Кими сомневалась, сможет ли Горо когда-либо оправиться от потери. Но постепенно он отошел. Он начал проводить дни напролет в развалинах, убирая обломки и сомнительные куски, которые могли быть обугленными останками человеческих существ, засыпал яму, оставленную мощным взрывом, что уничтожил зал для медитаций, разравнивал землю и собирал пули, что сотнями были выпущены во время битвы, предшествовавшей поединку Старка и Джимбо.

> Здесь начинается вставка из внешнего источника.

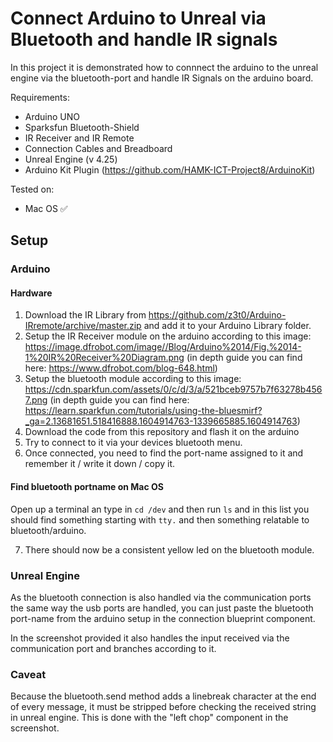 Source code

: # Connect Arduino to Unreal via Bluetooth and handle IR signals

In this project it is demonstrated how to connnect the arduino to the unreal engine via the bluetooth-port and handle IR Signals on the arduino board.


Requirements:
- Arduino UNO
- Sparksfun Bluetooth-Shield
- IR Receiver and IR Remote
- Connection Cables and Breadboard
- Unreal Engine (v 4.25)
- Arduino Kit Plugin (https://github.com/HAMK-ICT-Project8/ArduinoKit)

Tested on:
 - Mac OS ✅

## Setup

### Arduino

#### Hardware

1. Download the IR Library from https://github.com/z3t0/Arduino-IRremote/archive/master.zip and add it to your Arduino Library folder.
2. Setup the IR Receiver module on the arduino according to this image: https://image.dfrobot.com/image//Blog/Arduino%2014/Fig.%2014-1%20IR%20Receiver%20Diagram.png (in depth guide you can find here: https://www.dfrobot.com/blog-648.html)
3. Setup the bluetooth module according to this image: https://cdn.sparkfun.com/assets/0/c/d/3/a/521bceb9757b7f63278b4567.png (in depth guide you can find here: https://learn.sparkfun.com/tutorials/using-the-bluesmirf?_ga=2.13681651.518416888.1604914763-1339665885.1604914763)
4. Download the code from this repository and flash it on the arduino
5. Try to connect to it via your devices bluetooth menu.
6. Once connected, you need to find the port-name assigned to it and remember it / write it down / copy it.

#### Find bluetooth portname on Mac OS
Open up a terminal an type in `cd /dev` and then run `ls` and in this list you should find something starting with `tty.` and then something relatable to bluetooth/arduino.

7. There should now be a consistent yellow led on the bluetooth module.

### Unreal Engine
As the bluetooth connection is also handled via the communication ports the same way the usb ports are handled, you can just paste the bluetooth port-name from the arduino setup in the connection blueprint component.

In the screenshot provided it also handles the input received via the communication port and branches according to it.

### Caveat
Because the bluetooth.send method adds a linebreak character at the end of every message, it must be stripped before checking the received string in unreal engine.
This is done with the "left chop" component in the screenshot.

За неимением лучшего занятия, дети принялись подражать Горо, и, не успев сообразить, что же именно они делают, они помогли ему восстановить Мусиндо.
Вскоре Горо начал снова произносить единственное слово, которое знал.
— Джимбо.
Но теперь он произносил его тихо, и только по одному разу.
Когда монастырь восстал из руин, с ним, в некотором смысле слова, восстал и Джимбо. Горо стал носить его рясу и следовать монашескому распорядку, которого придерживался Джимбо. Он вставал в самый темный предрассветный час, шел к настоятельской хижине для медитаций и оставался там до самого восхода солнца. Однажды, заглянув туда, Кими увидела, что Горо сидит совершенно неподвижно, ноги у него сложены в позу лотоса, словно у настоящего монаха, а веки опущены, как у Джимбо, когда тот глубоко погружался в самадхи. Конечно, же, дурачок не мог, как Джимбо, достичь совершенного, блаженного покоя просвещенного. Он не был настоящим последователем Пути Будды, как Джимбо. Но он очень хорошо ему подражал. А поскольку благодаря этому Горо делался тихим, счастливым и безвредным, Кими ему не мешала.